Alcune ore in più, forse solo qualche inverno, e nessuno dei figli delle grandi tribù che vissero in questa terra o che hanno vagato in piccole bande nei boschi, resterà per piangere sulle tombe, un popolo che un giorno fu tanto potente e pieno di fede in sé come il nostro. Una cosa sappiamo che forse un giorno l’uomo bianco scoprirà:il nostro Dio è lo stesso Dio.
Egli pensa forse che lo può possedere alla stessa maniera di come desidera possedere la nostra terra. Ma non può. Egli è Dio dell’umanità intera. E vuol bene ugualmente al pellerossa come all’uomo bianco.
La terra è amata da Lui.
E causare danno alla terra significa dimostrare disprezzo al suo Creatore.
Anche l’uomo bianco scomparirà, forse più in fretta delle altre razze.
Continua inquinando il tuo proprio letto e morirai una notte, soffocato dai tuoi propri rifiuti.
Dopo aver abbattuto l’ultimo bisonte e domato tutti i cavalli selvaggi, quando i boschi misteriosi puzzeranno di gente e le ripide colline si riempiranno di vociferanti donne, cosa resterà delle savane? non esisteranno più. e le aquile? Saranno andate via. Rimarrà solo di dire addio alla rondine della torre e alla caccia della fine della vita e comincerà la lotta per sopravvivere.

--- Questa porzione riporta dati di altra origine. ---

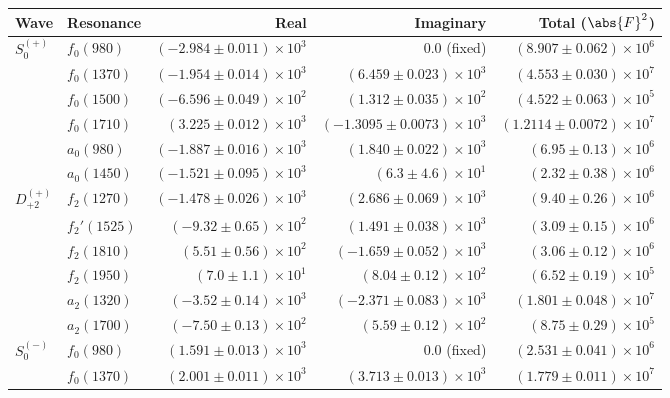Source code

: \begin{table}[ht]
    \begin{center}
        \begin{tabular}{llrrr}\toprule
        Wave & Resonance & Real & Imaginary & Total ($\abs{F}^2$) \\\midrule
$S_{0}^{(+)}$ & $f_{0}(980)$ & $(-2.984 \pm 0.011) \times 10^{3}$ & $0.0$ (fixed) & $(8.907 \pm 0.062) \times 10^{6}$ \\
 & $f_{0}(1370)$ & $(-1.954 \pm 0.014) \times 10^{3}$ & $(6.459 \pm 0.023) \times 10^{3}$ & $(4.553 \pm 0.030) \times 10^{7}$ \\
 & $f_{0}(1500)$ & $(-6.596 \pm 0.049) \times 10^{2}$ & $(1.312 \pm 0.035) \times 10^{2}$ & $(4.522 \pm 0.063) \times 10^{5}$ \\
 & $f_{0}(1710)$ & $(3.225 \pm 0.012) \times 10^{3}$ & $(-1.3095 \pm 0.0073) \times 10^{3}$ & $(1.2114 \pm 0.0072) \times 10^{7}$ \\
 & $a_{0}(980)$ & $(-1.887 \pm 0.016) \times 10^{3}$ & $(1.840 \pm 0.022) \times 10^{3}$ & $(6.95 \pm 0.13) \times 10^{6}$ \\
 & $a_{0}(1450)$ & $(-1.521 \pm 0.095) \times 10^{3}$ & $(6.3 \pm 4.6) \times 10^{1}$ & $(2.32 \pm 0.38) \times 10^{6}$ \\
$D_{+2}^{(+)}$ & $f_{2}(1270)$ & $(-1.478 \pm 0.026) \times 10^{3}$ & $(2.686 \pm 0.069) \times 10^{3}$ & $(9.40 \pm 0.26) \times 10^{6}$ \\
 & $f_{2}'(1525)$ & $(-9.32 \pm 0.65) \times 10^{2}$ & $(1.491 \pm 0.038) \times 10^{3}$ & $(3.09 \pm 0.15) \times 10^{6}$ \\
 & $f_{2}(1810)$ & $(5.51 \pm 0.56) \times 10^{2}$ & $(-1.659 \pm 0.052) \times 10^{3}$ & $(3.06 \pm 0.12) \times 10^{6}$ \\
 & $f_{2}(1950)$ & $(7.0 \pm 1.1) \times 10^{1}$ & $(8.04 \pm 0.12) \times 10^{2}$ & $(6.52 \pm 0.19) \times 10^{5}$ \\
 & $a_{2}(1320)$ & $(-3.52 \pm 0.14) \times 10^{3}$ & $(-2.371 \pm 0.083) \times 10^{3}$ & $(1.801 \pm 0.048) \times 10^{7}$ \\
 & $a_{2}(1700)$ & $(-7.50 \pm 0.13) \times 10^{2}$ & $(5.59 \pm 0.12) \times 10^{2}$ & $(8.75 \pm 0.29) \times 10^{5}$ \\
$S_{0}^{(-)}$ & $f_{0}(980)$ & $(1.591 \pm 0.013) \times 10^{3}$ & $0.0$ (fixed) & $(2.531 \pm 0.041) \times 10^{6}$ \\
 & $f_{0}(1370)$ & $(2.001 \pm 0.011) \times 10^{3}$ & $(3.713 \pm 0.013) \times 10^{3}$ & $(1.779 \pm 0.011) \times 10^{7}$ \\

\end{tabular}
\end{center}
\end{table}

Forse capiremmo, se conoscessimo con che sogna l’uomo bianco, se sapessimo quali speranze trasmette ai suoi figli nelle lunghe notti invernali, quali prospettive di futuro offre alla sua mente perché possa formare i desideri per il giorno di domani. Ma noi siamo selvaggi.
I sogni dell’uomo bianco sono occulti per noi.

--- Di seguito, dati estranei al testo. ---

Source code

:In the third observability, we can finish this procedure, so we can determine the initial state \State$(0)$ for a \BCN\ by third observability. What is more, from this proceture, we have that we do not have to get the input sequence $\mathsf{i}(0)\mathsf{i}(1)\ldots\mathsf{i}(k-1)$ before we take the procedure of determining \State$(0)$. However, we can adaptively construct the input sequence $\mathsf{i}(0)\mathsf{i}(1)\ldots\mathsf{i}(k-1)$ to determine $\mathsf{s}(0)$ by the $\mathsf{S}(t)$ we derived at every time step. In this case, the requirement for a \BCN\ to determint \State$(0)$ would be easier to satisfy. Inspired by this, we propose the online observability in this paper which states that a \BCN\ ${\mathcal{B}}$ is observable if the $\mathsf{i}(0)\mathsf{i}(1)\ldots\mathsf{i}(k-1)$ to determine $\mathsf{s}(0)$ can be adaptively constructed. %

E siccome sono occulti, dobbiamo scegliere il nostro camino.
Se acconsentissimo, sarebbe per garantire le riserve che ci prometteste. Là, forse, potremmo vivere i nostri ultimi giorni come noi desideriamo. Dopo che l’ultimo pellerossa sia partito ed il suo ed il suo ricordo non sia più che l’ombra di una nuvola che passa sulle praterie, l’anima del mio popolo continuerà a vivere in queste foreste e spiagge perché noi le amiamo come un neonato ama il battito del cuore della sua mamma. Se ti venderemo la nostra terra, amala come noi la amavamo.
Proteggila come noi la proteggiamo.
Non ti scordare mai come era la terra quando ne prendesti possesso. E con tutta la tua fora ed il tuo potere, e tutto il tuo cuore, conservala per i tuoi figli. Una cosa sappiamo: il nostro Dio è lo stesso Dio: Questa terra è amata da Lui. Neanche l’uomo bianco può evitare il nostro comune destino.